In this case, Pareto smoothed importance sampling (PSIS) LOO fails, but the diagnostic recognizes this with many high Pareto k values. We can run slower, but more robust K-fold cross-validation.

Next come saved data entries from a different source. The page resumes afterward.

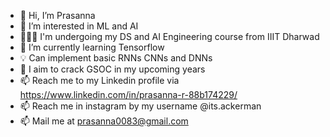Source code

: - 👋 Hi, I’m Prasanna
- 👀 I’m interested in ML and AI
- 🧑🏻‍💻 I'm undergoing my DS and AI Engineering course from IIIT Dharwad
- 🌱 I’m currently learning Tensorflow
- 💡 Can implement basic RNNs CNNs and DNNs 
- 🎯 I aim to crack GSOC in my upcoming years
- 📫 Reach me to my Linkedin profile via https://www.linkedin.com/in/prasanna-r-88b174229/
- 📫 Reach me in instagram by my username @its.ackerman
- 📫 Mail me at prasanna0083@gmail.com

<!---
83here/83here is a ✨ special ✨ repository because its `README.md` (this file) appears on your GitHub profile.
You can click the Preview link to take a look at your changes.
--->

kfold_1 <- kfold(fit_1, K = 10)
kfold_1#>
#> Based on 10-fold cross-validation
#>
#> Estimate SE
#> elpd_kfold -161.4 6.1
#> p_kfold NA NA
#> kfoldic 322.9 12.2
The regularized horseshoe prior hs() is weakly informative, stating
that it is likely that only small number of predictors are relevant, but
we don’t know which ones.
Fit linear model with regularized horseshoe prior.
set.seed(792)
var_rel <- 2 # Prior guess for the number of relevant variables
global_scale <- var_rel / (k - var_rel) * 1 / sqrt(n)
fit_2 <-
stan_glm(
y ~ X,
data = data,
refresh = 0,
prior =
hs(
df = 1,
global_df = 1,
global_scale = global_scale,
slab_df = 7,
slab_scale = 3
)
)
fit_2#> stan_glm
#> family: gaussian [identity]
#> formula: y ~ X
#> observations: 60
#> predictors: 31
#> ------
#> Median MAD_SD
#> (Intercept) -0.2 0.3
#> X1 0.0 0.0
#> X2 0.0 0.1
#> X3 0.2 0.3
#> X4 0.0 0.0
#> X5 0.0 0.0
#> X6 0.0 0.0
#> X7 0.0 0.1
#> X8 0.0 0.0
#> X9 0.0 0.0
#> X10 0.0 0.0
#> X11 0.0 0.0
#> X12 0.0 0.0
#> X13 0.0 0.0
#> X14 0.0 0.1
#> X15 0.0 0.0
#> X16 0.0 0.0
#> X17 0.0 0.0
#> X18 0.0 0.1
#> X19 0.0 0.1
#> X20 0.0 0.0
#> X21 0.0 0.0
#> X22 0.0 0.0
#> X23 0.0 0.0
#> X24 0.0 0.0
#> X25 0.0 0.0
#> X26 0.0 0.0
#> X27 0.0 0.0
#> X28 0.0 0.0
#> X29 0.0 0.1
#> X30 0.0 0.0
#>
#> Auxiliary parameter(s):
#> Median MAD_SD
#> sigma 2.3 0.2
#>
#> ------
#> * For help interpreting the printed output see ?print.stanreg
#> * For info on the priors used see ?prior_summary.stanreg
Perform LOO cross-validation.
loo_2 <- loo(fit_2)
loo_2#>
#> Computed from 4000 by 60 log-likelihood matrix
#>
#> Estimate SE
#> elpd_loo -139.0 5.1
#> p_loo 7.0 1.1
#> looic 278.0 10.1
#> ------
#> Monte Carlo SE of elpd_loo is 0.1.
#>
#> Pareto k diagnostic values:
#> Count Pct. Min. n_eff
#> (-Inf, 0.5] (good) 58 96.7% 1128
#> (0.5, 0.7] (ok) 2 3.3% 2261
#> (0.7, 1] (bad) 0 0.0% <NA>
#> (1, Inf) (very bad) 0 0.0% <NA>
#>
#> All Pareto k estimates are ok (k < 0.7).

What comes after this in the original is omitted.